### Data for the task
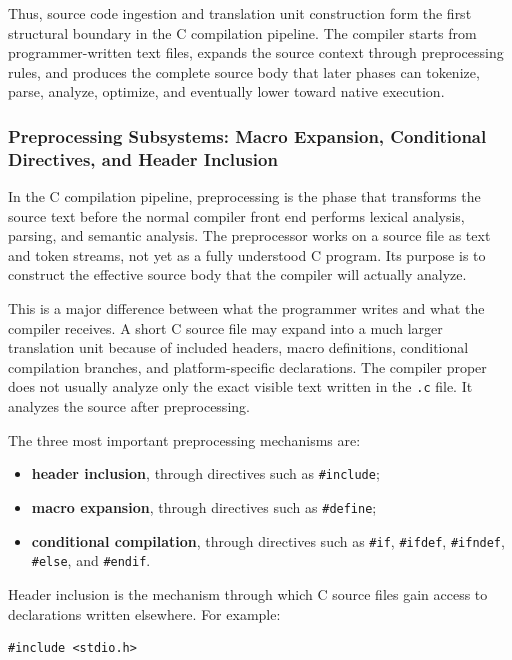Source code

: Thus, source code ingestion and translation unit construction form the first structural boundary in the C compilation pipeline. The compiler starts from programmer-written text files, expands the source context through preprocessing rules, and produces the complete source body that later phases can tokenize, parse, analyze, optimize, and eventually lower toward native execution.


\subsubsection{Preprocessing Subsystems: Macro Expansion, Conditional Directives, and Header Inclusion}

In the C compilation pipeline, preprocessing is the phase that transforms the source text before the normal compiler front end performs lexical analysis, parsing, and semantic analysis. The preprocessor works on a source file as text and token streams, not yet as a fully understood C program. Its purpose is to construct the effective source body that the compiler will actually analyze.

This is a major difference between what the programmer writes and what the compiler receives. A short C source file may expand into a much larger translation unit because of included headers, macro definitions, conditional compilation branches, and platform-specific declarations. The compiler proper does not usually analyze only the exact visible text written in the \texttt{.c} file. It analyzes the source after preprocessing.

The three most important preprocessing mechanisms are:

\begin{itemize}
    \item \textbf{header inclusion}, through directives such as \texttt{\#include};
    \item \textbf{macro expansion}, through directives such as \texttt{\#define};
    \item \textbf{conditional compilation}, through directives such as \texttt{\#if}, \texttt{\#ifdef}, \texttt{\#ifndef}, \texttt{\#else}, and \texttt{\#endif}.
\end{itemize}

Header inclusion is the mechanism through which C source files gain access to declarations written elsewhere. For example:

\begin{verbatim}
#include <stdio.h>
\end{verbatim}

### Task brief
Copy out the records above in full, exactly as written, but not the pictures.

### Your response
Source code

: Thus, source code ingestion and translation unit construction form the first structural boundary in the C compilation pipeline. The compiler starts from programmer-written text files, expands the source context through preprocessing rules, and produces the complete source body that later phases can tokenize, parse, analyze, optimize, and eventually lower toward native execution.


\subsubsection{Preprocessing Subsystems: Macro Expansion, Conditional Directives, and Header Inclusion}

In the C compilation pipeline, preprocessing is the phase that transforms the source text before the normal compiler front end performs lexical analysis, parsing, and semantic analysis. The preprocessor works on a source file as text and token streams, not yet as a fully understood C program. Its purpose is to construct the effective source body that the compiler will actually analyze.

This is a major difference between what the programmer writes and what the compiler receives. A short C source file may expand into a much larger translation unit because of included headers, macro definitions, conditional compilation branches, and platform-specific declarations. The compiler proper does not usually analyze only the exact visible text written in the \texttt{.c} file. It analyzes the source after preprocessing.

The three most important preprocessing mechanisms are:

\begin{itemize}
    \item \textbf{header inclusion}, through directives such as \texttt{\#include};
    \item \textbf{macro expansion}, through directives such as \texttt{\#define};
    \item \textbf{conditional compilation}, through directives such as \texttt{\#if}, \texttt{\#ifdef}, \texttt{\#ifndef}, \texttt{\#else}, and \texttt{\#endif}.
\end{itemize}

Header inclusion is the mechanism through which C source files gain access to declarations written elsewhere. For example:

\begin{verbatim}
#include <stdio.h>
\end{verbatim}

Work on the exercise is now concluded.